** Opening Given records block **

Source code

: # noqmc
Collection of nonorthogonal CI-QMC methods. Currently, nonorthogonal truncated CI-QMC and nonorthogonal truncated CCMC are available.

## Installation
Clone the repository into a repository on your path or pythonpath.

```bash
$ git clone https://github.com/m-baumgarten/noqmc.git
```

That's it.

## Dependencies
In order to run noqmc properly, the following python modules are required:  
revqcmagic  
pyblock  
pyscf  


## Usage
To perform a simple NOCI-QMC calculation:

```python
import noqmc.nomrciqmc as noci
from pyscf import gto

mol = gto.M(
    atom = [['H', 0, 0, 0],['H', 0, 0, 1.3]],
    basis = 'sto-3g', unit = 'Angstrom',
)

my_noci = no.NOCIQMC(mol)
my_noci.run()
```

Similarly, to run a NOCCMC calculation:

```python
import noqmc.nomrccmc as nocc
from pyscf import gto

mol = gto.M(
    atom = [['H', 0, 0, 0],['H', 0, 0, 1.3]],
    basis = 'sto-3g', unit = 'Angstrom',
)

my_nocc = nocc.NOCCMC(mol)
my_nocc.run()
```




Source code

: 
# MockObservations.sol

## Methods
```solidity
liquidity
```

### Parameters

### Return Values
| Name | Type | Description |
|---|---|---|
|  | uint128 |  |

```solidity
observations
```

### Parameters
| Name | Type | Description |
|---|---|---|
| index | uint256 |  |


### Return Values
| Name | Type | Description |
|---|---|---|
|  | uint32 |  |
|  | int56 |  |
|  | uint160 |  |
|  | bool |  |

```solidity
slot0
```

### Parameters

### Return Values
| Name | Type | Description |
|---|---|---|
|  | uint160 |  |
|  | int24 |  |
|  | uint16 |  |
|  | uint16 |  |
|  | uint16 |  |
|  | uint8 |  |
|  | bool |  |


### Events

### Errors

** Closing Given records block **

**What the task requires**. Which of the lines above hold the string "noqmc"? Pick each of them out.

**Finished exercise**.
: # noqmc
$ git clone https://github.com/m-baumgarten/noqmc.git
In order to run noqmc properly, the following python modules are required:  
import noqmc.nomrciqmc as noci
import noqmc.nomrccmc as nocc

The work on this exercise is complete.